Pero quienes conocen un poco más de cerca cómo se mueven las cosas en las entrañas del poder afirman que Urtubey huye de los debates, por razones algo más pedestres. En realidad -dicen estas voces profundas- el Gobernador le dedica más tiempo al espejo que a los libros. Es decir, emplea su energía más en su imagen que en el cultivo de sus facultades intelectuales.

Y esto se traduce necesariamente en una atenuación -notable- de su capacidad para descodificar la compleja realidad que lo rodea. Sus ministros lo imitan y buscan alejarse de los torbellinos en los que bulle la inquietud ciudadana, un poco por desinterés, pero mucho más por la alarmante incapacidad de que son portadores.

Así por ejemplo, sin debate de ninguna naturaleza, a fuerza de decreto y con licitaciones «de cortesía», Urtubey ha impuesto el voto electrónico a más de un millón de salteños, que se lo han tragado sin apenas rechistar. La misma operación, a nivel nacional, ha promovido un debate intenso, vivaz y cada vez más interesante sobre el impacto que esta discutida herramienta tiene, no solo sobre el derecho al sufragio, sino sobre el sistema democrático y las libertades públicas en su conjunto.

Las pulseras 'de género'

De la misma manera, con un comunicado de cuatro líneas, sin consenso de ningún tipo y sin consultar previamente con las organizaciones dedicadas a la defensa de las libertades públicas, el Gobernador y su Ministra de Justicia se aprestan a poner en marcha la vigilancia electrónica para los denunciados por violencia de género.

Vaya por delante que estos dispositivos -bien utilizados y controlados celosamente por los jueces- son una herramienta mil veces más efectiva que los inútiles botones antipánico en los que Urtubey gastó una cantidad apreciable de dinero público.

Pero lo que llama la atención es que mientras en otros países del mundo la introducción de los brazaletes ha desencadenado debates largos, profundos y meditados, en los que el protagonismo ha corrido por cuenta de científicos de numerosas disciplinas y organizaciones de Derechos Humanos, en Salta basta con que una persona chasquee los dedos para que este asunto empiece a funcionar.

La culpa aquí es compartida entre el gobierno, interesado en el objetivo de debate cero, y la inercia imperdonable de unas organizaciones más preocupadas en lo que pasó hace cuarenta años que en los atropellos que se cometen hoy contra las libertades públicas.

El de los brazaletes electrónicos para personas simplemente denunciadas y sobre las que pesa una superficial medida cautelar de alejamiento (situación muy diferente a la de los condenados con sentencia firme que acceden a la libertad domiciliaria o a la de los procesados con prisión preventiva a los que se les sustituye el ingreso en prisión por el control electrónico), no es un tema baladí, ni mucho menos.

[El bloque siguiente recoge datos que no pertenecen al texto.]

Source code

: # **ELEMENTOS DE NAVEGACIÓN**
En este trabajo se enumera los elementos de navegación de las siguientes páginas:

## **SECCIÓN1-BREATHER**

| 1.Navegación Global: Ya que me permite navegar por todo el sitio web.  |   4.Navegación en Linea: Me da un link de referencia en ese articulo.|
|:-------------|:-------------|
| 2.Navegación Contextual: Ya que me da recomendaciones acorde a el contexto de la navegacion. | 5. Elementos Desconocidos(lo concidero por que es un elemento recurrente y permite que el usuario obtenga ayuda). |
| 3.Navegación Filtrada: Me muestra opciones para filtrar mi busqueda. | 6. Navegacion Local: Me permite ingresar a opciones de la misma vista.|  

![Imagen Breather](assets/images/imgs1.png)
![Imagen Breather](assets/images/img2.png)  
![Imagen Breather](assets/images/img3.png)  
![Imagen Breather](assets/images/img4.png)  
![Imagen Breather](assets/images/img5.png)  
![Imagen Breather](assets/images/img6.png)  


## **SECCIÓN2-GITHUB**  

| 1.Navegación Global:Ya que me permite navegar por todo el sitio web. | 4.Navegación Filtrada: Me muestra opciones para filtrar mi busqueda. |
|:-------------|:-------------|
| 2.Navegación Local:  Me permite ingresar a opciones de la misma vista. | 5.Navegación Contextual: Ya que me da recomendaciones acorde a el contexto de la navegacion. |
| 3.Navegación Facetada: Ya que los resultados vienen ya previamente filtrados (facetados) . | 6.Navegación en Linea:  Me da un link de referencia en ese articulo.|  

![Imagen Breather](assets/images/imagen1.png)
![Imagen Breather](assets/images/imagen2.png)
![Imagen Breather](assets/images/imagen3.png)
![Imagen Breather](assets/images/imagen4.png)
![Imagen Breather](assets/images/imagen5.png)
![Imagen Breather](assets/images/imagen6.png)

Máxime, cuando lo que se plantea es colocarle también un dispositivo a la presunta víctima, para que toda su vida y sus movimientos sean escudriñados por el Gran Hermano, so pretexto de protegerla.

Es razonable pensar que, a pesar de que la vigilancia electrónica se encuentre prevista en el Código Procesal Penal, deba ser una ley especial de la Provincia la que regule minuciosamente su utilización, para evitar lesionar derechos fundamentales, impedir que el gobierno disponga de las libertades públicas por decreto y obligar a los jueces a ceñirse a la ley.

Así reaccionaría cualquier sociedad civilizada del mundo frente al desafío de equilibrar los derechos de protección de las víctimas y las libertades más básicas de que disfrutan o deben disfrutar los presuntos agresores mientras no haya una sentencia condenatoria.

La ley debería regular no solo las condiciones jurídicas de procedencia de la vigilancia electrónica sino también tutelar la dignidad de las personas sometidas a ella, para evitar su estigmatización social, sobre todo mientras los jueces no hayan pronunciado una sentencia que los declare culpables.

Pero Urtubey ha encontrado la cuadratura del círculo al declararse a sí mismo garante de los derechos consitucionales (un papel reservado a la ley, precisamente para evitar la arbitrariedad del gobierno), de modo que en Salta es Urtubey quien dice qué extensión tienen y en qué condiciones se disfrutan unos derechos cuya precisión y delimitación debe ser efectuada por el Poder Legislativo y, en última instancia (en caso de extralimitación legal), por el Poder Judicial.